Menurut dia, kebijakan tersebut juga dilakukan beberapa negara lainnya, seperti India, Korea Selatan, Meksiko, Amerika Serikat, dan Jepang.
“Mulai Chili, Kolobo, Hungaria, India, Korea, Meksiko, Polandia, Rumania, Filipina, Afrika Selatan, Thailand, dan Turki, itu adalah negara emerging market yang juga melakukan apa yang disebut burden sharing atau bank sentralnya membeli bonds dari pemerintah secara langsung,” jelasnya.
Sementara itu, Gubernur Bank Indonesia Perry Warjiyo menuturkan, skema burden sharing akan tetap dilakukan secara hati-hati. Kebijakan ini dinilai bisa mengatasi permasalahan pembiayaan secara cepat.

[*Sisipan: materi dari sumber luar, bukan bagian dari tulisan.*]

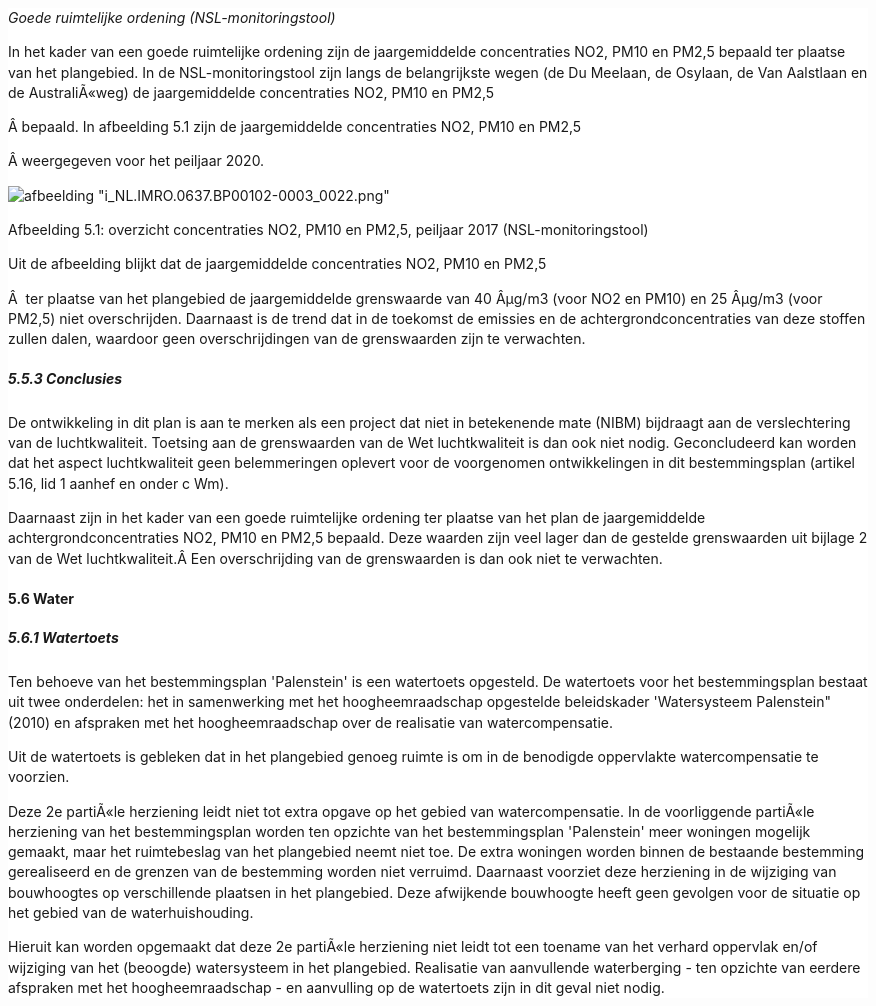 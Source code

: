 *Goede ruimtelijke ordening (NSL\-monitoringstool)*

In het kader van een goede ruimtelijke ordening zijn de jaargemiddelde concentraties NO2, PM10 en PM2,5 bepaald ter plaatse van het plangebied. In de NSL\-monitoringstool zijn langs de belangrijkste wegen (de Du Meelaan, de Osylaan, de Van Aalstlaan en de AustraliÃ«weg) de jaargemiddelde concentraties NO2, PM10 en PM2,5

Â bepaald. In afbeelding 5\.1 zijn de jaargemiddelde concentraties NO2, PM10 en PM2,5

Â weergegeven voor het peiljaar 2020\.

![afbeelding "i_NL.IMRO.0637.BP00102-0003_0022.png"](i_NL.IMRO.0637.BP00102-0003_0022.png)

Afbeelding 5\.1: overzicht concentraties NO2, PM10 en PM2,5, peiljaar 2017 (NSL\-monitoringstool)

Uit de afbeelding blijkt dat de jaargemiddelde concentraties NO2, PM10 en PM2,5

Â  ter plaatse van het plangebied de jaargemiddelde grenswaarde van 40 Âµg/m3 (voor NO2 en PM10) en 25 Âµg/m3 (voor PM2,5) niet overschrijden. Daarnaast is de trend dat in de toekomst de emissies en de achtergrondconcentraties van deze stoffen zullen dalen, waardoor geen overschrijdingen van de grenswaarden zijn te verwachten.

##### 5\.5\.3 Conclusies

De ontwikkeling in dit plan is aan te merken als een project dat niet in betekenende mate (NIBM) bijdraagt aan de verslechtering van de luchtkwaliteit. Toetsing aan de grenswaarden van de Wet luchtkwaliteit is dan ook niet nodig. Geconcludeerd kan worden dat het aspect luchtkwaliteit geen belemmeringen oplevert voor de voorgenomen ontwikkelingen in dit bestemmingsplan (artikel 5\.16, lid 1 aanhef en onder c Wm).

Daarnaast zijn in het kader van een goede ruimtelijke ordening ter plaatse van het plan de jaargemiddelde achtergrondconcentraties NO2, PM10 en PM2,5 bepaald. Deze waarden zijn veel lager dan de gestelde grenswaarden uit bijlage 2 van de Wet luchtkwaliteit.Â Een overschrijding van de grenswaarden is dan ook niet te verwachten.

#### 5\.6 Water

##### 5\.6\.1 Watertoets

Ten behoeve van het bestemmingsplan 'Palenstein' is een watertoets opgesteld. De watertoets voor het bestemmingsplan bestaat uit twee onderdelen: het in samenwerking met het hoogheemraadschap opgestelde beleidskader 'Watersysteem Palenstein" (2010\) en afspraken met het hoogheemraadschap over de realisatie van watercompensatie.

Uit de watertoets is gebleken dat in het plangebied genoeg ruimte is om in de benodigde oppervlakte watercompensatie te voorzien.

Deze 2e partiÃ«le herziening leidt niet tot extra opgave op het gebied van watercompensatie. In de voorliggende partiÃ«le herziening van het bestemmingsplan worden ten opzichte van het bestemmingsplan 'Palenstein' meer woningen mogelijk gemaakt, maar het ruimtebeslag van het plangebied neemt niet toe. De extra woningen worden binnen de bestaande bestemming gerealiseerd en de grenzen van de bestemming worden niet verruimd. Daarnaast voorziet deze herziening in de wijziging van bouwhoogtes op verschillende plaatsen in het plangebied. Deze afwijkende bouwhoogte heeft geen gevolgen voor de situatie op het gebied van de waterhuishouding.

Hieruit kan worden opgemaakt dat deze 2e partiÃ«le herziening niet leidt tot een toename van het verhard oppervlak en/of wijziging van het (beoogde) watersysteem in het plangebied. Realisatie van aanvullende waterberging \- ten opzichte van eerdere afspraken met het hoogheemraadschap \- en aanvulling op de watertoets zijn in dit geval niet nodig.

“Ini menunjukkan semakin eratnya koordinasi, kami melaporkan ke Komisi XI ini satu bentuk dari sinergi yang yang sangat erat, secara cepat dapat mengatasi permasalahan yang ada,” kata Perry.

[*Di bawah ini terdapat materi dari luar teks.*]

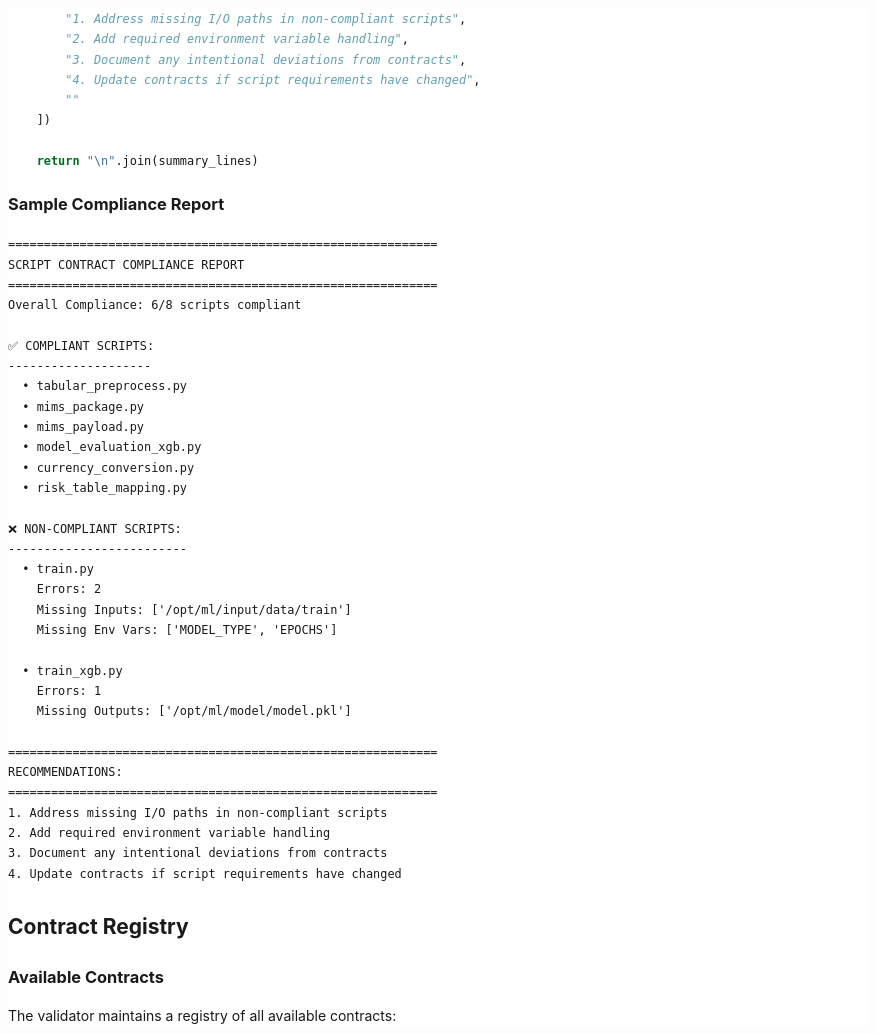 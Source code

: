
 ```python
        "1. Address missing I/O paths in non-compliant scripts",
        "2. Add required environment variable handling",
        "3. Document any intentional deviations from contracts",
        "4. Update contracts if script requirements have changed",
        ""
    ])
    
    return "\n".join(summary_lines)
```

### Sample Compliance Report
```
============================================================
SCRIPT CONTRACT COMPLIANCE REPORT
============================================================
Overall Compliance: 6/8 scripts compliant

✅ COMPLIANT SCRIPTS:
--------------------
  • tabular_preprocess.py
  • mims_package.py
  • mims_payload.py
  • model_evaluation_xgb.py
  • currency_conversion.py
  • risk_table_mapping.py

❌ NON-COMPLIANT SCRIPTS:
-------------------------
  • train.py
    Errors: 2
    Missing Inputs: ['/opt/ml/input/data/train']
    Missing Env Vars: ['MODEL_TYPE', 'EPOCHS']

  • train_xgb.py
    Errors: 1
    Missing Outputs: ['/opt/ml/model/model.pkl']

============================================================
RECOMMENDATIONS:
============================================================
1. Address missing I/O paths in non-compliant scripts
2. Add required environment variable handling
3. Document any intentional deviations from contracts
4. Update contracts if script requirements have changed
```

## Contract Registry

### Available Contracts
The validator maintains a registry of all available contracts:
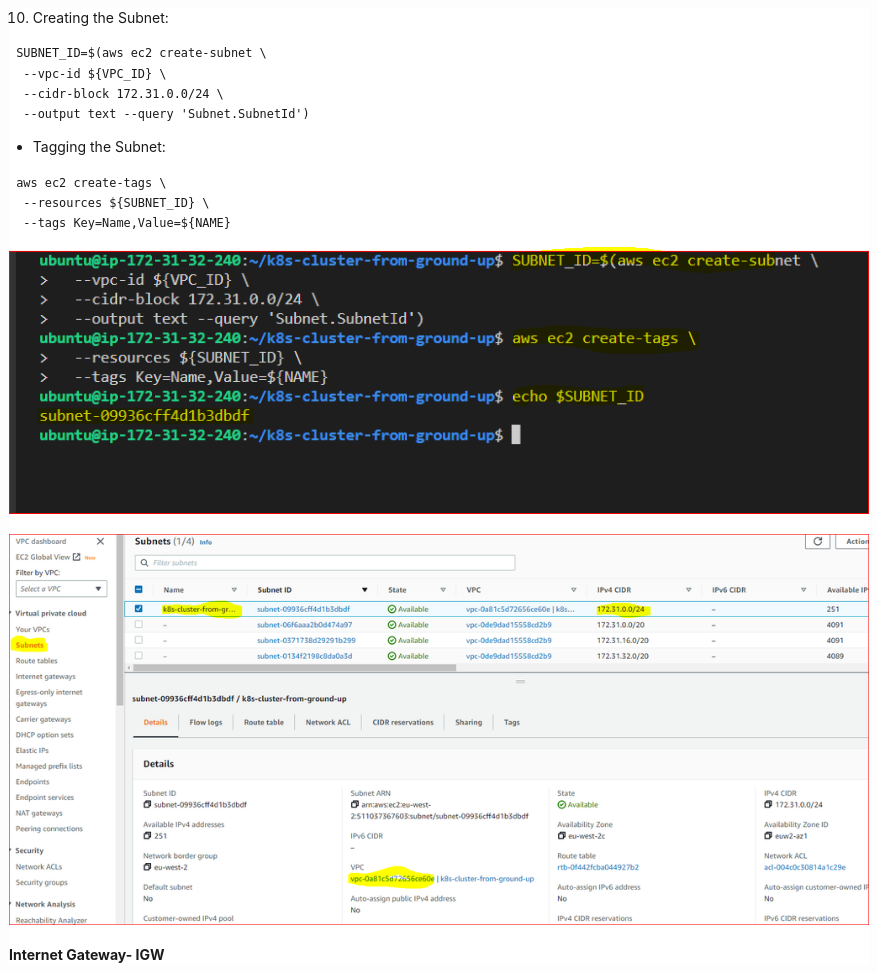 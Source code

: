 10. Creating the Subnet:
```
 SUBNET_ID=$(aws ec2 create-subnet \
  --vpc-id ${VPC_ID} \
  --cidr-block 172.31.0.0/24 \
  --output text --query 'Subnet.SubnetId')
```
- Tagging the Subnet:
```
 aws ec2 create-tags \
  --resources ${SUBNET_ID} \
  --tags Key=Name,Value=${NAME}
```
![](./Images/images21/subnet.PNG)

![](./Images/images21/subnet%20console.PNG)

**Internet Gateway- IGW**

Meski demikian, pemerintah tetap diingatkan menjaga profil utang, khususnya yang jatuh tempo dalam waktu dekat. Anggota Komisi XI DPR dari Fraksi Gerindra, Kamrussamad, meminta pemerintah memiliki timeline yang tepat terhadap utang agar tetap terkendali.
“Kami tadi rapat menyetujui konsep SKB (Surat Keputusan Bersama) BI dan Menkeu dalam konsep pendanaan dan burden sharing. Tapi kami mengingatkan pemerintah agar memiliki strategi pengelolaan utang, utamanya menyangkut profil jatuh tempo, utang harus dipastikan memiliki timeline yang terkendali,” kata dia.
Kamrussamad juga meminta pemerintah maupun Bank Indonesia tetap menjaga independensi masing-masing. Tak hanya itu, otoritas moneter juga diminta tetap memperhatikan laju inflasi, yang dikhawatirkan akan meningkat sejalan kebijakan tersebut.
“Kami memahami perlunya menjaga independensi BI tetap prudent dengan fokus utama menjaga moneter dan inflasi, tetap bekerja sama dengan pemerintah dalam membuka ruang fiskal yang lebih baik,” tambahnya.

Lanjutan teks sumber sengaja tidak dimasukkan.